> TASK TO COMPLETE
Print, exactly as written, the line containing "Setpoint Node Name" and every line after it, ending with the final line of the data below.

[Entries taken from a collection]
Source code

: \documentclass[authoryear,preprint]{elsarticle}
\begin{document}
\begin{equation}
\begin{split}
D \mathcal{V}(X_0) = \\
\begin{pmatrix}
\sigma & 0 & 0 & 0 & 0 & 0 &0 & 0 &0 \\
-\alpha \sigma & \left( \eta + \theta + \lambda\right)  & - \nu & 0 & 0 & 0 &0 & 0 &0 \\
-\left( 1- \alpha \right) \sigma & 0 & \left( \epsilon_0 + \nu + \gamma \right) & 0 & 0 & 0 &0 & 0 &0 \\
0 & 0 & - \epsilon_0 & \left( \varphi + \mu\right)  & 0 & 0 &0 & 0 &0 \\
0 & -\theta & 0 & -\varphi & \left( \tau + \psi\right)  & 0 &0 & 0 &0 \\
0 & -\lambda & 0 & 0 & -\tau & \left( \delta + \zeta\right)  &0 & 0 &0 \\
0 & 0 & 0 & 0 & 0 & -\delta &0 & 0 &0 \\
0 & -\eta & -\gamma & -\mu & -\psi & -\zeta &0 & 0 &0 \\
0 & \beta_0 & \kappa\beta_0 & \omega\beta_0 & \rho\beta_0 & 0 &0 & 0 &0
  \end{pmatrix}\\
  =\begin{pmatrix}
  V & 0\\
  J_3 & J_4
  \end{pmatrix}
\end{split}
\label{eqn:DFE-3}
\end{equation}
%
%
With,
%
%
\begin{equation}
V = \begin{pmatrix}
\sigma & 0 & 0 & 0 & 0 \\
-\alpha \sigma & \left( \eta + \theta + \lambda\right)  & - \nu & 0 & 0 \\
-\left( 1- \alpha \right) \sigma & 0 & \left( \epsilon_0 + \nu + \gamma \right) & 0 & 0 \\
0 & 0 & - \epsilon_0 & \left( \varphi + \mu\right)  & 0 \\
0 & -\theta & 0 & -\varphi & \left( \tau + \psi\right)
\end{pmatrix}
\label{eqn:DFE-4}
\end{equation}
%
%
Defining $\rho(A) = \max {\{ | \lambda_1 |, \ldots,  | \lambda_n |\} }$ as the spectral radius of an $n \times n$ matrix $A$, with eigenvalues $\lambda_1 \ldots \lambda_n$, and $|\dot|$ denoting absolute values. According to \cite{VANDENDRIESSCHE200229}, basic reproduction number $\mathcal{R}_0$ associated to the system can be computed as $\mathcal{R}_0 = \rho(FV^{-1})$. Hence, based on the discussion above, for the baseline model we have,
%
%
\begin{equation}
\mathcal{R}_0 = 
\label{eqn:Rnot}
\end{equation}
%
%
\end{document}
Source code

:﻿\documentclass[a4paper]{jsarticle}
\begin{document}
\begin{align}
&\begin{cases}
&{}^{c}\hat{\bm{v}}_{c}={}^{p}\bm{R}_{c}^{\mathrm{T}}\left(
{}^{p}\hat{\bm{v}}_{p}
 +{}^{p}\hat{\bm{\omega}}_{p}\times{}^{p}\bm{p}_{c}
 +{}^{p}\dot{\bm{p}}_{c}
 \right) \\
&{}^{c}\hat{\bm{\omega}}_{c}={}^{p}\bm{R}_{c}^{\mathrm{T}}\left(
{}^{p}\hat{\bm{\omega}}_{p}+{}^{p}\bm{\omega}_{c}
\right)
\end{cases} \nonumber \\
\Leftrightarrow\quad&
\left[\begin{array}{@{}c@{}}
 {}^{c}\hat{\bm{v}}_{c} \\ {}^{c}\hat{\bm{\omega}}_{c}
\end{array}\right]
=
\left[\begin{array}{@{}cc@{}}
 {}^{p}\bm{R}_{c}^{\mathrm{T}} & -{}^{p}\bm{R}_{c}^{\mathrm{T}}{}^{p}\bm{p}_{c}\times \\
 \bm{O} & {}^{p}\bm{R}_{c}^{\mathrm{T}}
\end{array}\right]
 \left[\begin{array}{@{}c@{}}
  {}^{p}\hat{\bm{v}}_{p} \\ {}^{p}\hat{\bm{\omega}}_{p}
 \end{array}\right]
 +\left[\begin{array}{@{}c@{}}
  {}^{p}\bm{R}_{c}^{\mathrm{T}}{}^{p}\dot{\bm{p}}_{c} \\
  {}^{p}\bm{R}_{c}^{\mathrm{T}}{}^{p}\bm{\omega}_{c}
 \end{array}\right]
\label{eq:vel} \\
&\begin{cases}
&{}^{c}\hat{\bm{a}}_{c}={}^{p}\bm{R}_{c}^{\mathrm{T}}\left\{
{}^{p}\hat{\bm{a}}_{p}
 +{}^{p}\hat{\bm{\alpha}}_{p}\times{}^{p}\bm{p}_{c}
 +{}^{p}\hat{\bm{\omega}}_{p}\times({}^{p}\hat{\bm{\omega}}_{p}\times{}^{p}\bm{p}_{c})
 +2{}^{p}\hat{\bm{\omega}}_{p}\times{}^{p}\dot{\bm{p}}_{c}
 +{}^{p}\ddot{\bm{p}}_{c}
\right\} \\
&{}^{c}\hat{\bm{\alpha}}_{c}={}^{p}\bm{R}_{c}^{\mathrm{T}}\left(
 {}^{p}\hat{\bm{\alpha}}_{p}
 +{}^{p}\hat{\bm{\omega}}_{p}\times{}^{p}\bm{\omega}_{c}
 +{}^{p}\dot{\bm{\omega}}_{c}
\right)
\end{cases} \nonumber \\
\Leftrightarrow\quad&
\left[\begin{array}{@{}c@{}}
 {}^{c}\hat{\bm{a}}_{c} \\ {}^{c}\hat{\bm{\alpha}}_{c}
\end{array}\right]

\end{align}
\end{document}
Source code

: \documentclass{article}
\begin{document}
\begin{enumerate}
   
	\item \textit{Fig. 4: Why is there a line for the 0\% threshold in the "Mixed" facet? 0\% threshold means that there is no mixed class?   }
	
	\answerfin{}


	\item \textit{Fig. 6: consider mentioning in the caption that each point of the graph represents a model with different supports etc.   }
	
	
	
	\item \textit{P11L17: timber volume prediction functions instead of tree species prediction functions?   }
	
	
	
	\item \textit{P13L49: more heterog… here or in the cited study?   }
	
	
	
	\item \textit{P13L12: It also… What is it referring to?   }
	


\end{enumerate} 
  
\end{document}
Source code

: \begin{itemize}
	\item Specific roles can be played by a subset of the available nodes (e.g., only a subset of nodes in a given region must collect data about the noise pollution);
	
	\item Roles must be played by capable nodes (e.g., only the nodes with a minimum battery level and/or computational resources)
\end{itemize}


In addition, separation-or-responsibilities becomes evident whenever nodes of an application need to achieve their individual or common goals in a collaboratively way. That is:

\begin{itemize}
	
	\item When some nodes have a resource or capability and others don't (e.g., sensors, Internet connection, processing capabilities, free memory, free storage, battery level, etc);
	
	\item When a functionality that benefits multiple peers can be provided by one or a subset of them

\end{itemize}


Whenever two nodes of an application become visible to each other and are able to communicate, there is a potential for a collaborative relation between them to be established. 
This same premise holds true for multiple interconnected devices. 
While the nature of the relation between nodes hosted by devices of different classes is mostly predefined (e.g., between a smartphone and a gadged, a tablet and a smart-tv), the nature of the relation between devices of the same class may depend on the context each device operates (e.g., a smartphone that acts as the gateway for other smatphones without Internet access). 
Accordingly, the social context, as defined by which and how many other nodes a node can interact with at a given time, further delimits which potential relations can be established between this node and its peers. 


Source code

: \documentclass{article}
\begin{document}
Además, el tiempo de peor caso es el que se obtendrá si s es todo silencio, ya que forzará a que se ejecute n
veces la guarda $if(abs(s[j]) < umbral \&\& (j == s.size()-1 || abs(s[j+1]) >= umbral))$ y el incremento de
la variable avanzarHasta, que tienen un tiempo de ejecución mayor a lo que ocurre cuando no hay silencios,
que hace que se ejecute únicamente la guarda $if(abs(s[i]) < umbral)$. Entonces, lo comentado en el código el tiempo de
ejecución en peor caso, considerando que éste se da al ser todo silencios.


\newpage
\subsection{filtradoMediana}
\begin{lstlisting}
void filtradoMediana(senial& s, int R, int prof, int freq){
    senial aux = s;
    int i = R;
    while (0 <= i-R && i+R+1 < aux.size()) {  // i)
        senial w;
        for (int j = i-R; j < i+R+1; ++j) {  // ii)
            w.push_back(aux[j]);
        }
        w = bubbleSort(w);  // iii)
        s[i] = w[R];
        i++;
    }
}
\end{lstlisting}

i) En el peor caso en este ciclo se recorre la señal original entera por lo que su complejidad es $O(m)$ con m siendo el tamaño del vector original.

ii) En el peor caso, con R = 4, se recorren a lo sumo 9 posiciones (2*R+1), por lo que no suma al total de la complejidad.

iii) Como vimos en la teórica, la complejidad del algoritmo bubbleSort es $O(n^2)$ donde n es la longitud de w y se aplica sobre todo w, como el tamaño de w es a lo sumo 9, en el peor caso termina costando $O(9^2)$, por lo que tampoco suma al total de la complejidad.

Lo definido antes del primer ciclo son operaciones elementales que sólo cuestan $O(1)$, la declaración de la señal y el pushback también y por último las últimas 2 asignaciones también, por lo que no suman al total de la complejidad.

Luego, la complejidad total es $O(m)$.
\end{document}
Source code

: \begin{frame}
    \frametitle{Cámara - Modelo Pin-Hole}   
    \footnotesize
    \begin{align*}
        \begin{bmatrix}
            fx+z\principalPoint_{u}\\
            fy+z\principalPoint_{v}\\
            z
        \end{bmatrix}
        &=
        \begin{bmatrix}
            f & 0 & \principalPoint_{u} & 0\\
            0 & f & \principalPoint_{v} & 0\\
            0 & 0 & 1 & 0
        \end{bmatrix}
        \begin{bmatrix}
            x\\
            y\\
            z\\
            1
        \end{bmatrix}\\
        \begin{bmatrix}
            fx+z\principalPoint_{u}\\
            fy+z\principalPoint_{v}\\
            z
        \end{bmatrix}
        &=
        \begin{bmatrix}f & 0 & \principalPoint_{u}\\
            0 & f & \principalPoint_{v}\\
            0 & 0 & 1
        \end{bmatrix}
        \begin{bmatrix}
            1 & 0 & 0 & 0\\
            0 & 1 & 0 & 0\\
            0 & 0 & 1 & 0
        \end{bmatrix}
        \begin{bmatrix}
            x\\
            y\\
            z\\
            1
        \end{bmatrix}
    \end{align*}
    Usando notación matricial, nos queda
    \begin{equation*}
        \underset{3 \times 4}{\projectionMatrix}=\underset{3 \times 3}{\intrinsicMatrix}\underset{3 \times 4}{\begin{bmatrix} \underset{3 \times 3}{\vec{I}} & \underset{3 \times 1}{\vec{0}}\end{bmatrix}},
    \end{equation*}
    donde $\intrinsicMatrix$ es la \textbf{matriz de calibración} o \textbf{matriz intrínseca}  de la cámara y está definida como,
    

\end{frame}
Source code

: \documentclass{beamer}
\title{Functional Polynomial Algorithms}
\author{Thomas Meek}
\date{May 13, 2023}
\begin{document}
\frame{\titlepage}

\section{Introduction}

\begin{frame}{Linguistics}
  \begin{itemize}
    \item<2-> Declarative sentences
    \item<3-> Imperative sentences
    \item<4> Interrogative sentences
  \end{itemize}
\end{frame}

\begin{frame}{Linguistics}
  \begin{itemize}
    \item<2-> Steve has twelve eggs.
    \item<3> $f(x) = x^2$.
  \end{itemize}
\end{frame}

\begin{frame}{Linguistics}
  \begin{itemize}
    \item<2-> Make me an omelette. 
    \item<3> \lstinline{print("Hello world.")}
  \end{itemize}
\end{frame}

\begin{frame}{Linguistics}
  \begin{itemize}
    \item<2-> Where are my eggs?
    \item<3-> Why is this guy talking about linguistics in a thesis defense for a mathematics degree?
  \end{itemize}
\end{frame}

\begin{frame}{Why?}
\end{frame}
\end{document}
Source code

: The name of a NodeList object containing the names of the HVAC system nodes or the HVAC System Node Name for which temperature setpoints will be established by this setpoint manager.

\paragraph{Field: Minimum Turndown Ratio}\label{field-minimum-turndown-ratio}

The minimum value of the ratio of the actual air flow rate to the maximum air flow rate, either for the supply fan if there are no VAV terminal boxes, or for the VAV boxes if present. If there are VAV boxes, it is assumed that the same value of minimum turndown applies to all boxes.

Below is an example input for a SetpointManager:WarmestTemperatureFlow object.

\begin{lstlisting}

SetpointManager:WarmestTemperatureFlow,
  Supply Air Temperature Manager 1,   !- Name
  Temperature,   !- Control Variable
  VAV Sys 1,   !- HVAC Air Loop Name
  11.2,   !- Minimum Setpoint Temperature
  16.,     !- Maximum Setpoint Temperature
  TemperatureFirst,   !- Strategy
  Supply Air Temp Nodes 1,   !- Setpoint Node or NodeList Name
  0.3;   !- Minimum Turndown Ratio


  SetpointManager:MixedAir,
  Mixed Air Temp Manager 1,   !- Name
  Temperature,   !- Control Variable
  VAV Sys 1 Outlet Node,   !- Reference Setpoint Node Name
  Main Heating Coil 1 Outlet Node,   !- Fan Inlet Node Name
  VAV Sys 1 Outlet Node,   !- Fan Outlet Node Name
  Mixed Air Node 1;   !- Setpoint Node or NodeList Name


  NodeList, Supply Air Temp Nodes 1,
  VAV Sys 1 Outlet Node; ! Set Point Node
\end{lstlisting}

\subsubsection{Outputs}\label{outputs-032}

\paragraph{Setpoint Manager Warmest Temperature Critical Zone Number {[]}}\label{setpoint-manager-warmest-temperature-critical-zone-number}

> SOLUTION FOR THIS EXERCISE
  VAV Sys 1 Outlet Node,   !- Reference Setpoint Node Name
  Main Heating Coil 1 Outlet Node,   !- Fan Inlet Node Name
  VAV Sys 1 Outlet Node,   !- Fan Outlet Node Name
  Mixed Air Node 1;   !- Setpoint Node or NodeList Name


  NodeList, Supply Air Temp Nodes 1,
  VAV Sys 1 Outlet Node; ! Set Point Node
\end{lstlisting}

\subsubsection{Outputs}\label{outputs-032}

\paragraph{Setpoint Manager Warmest Temperature Critical Zone Number {[]}}\label{setpoint-manager-warmest-temperature-critical-zone-number}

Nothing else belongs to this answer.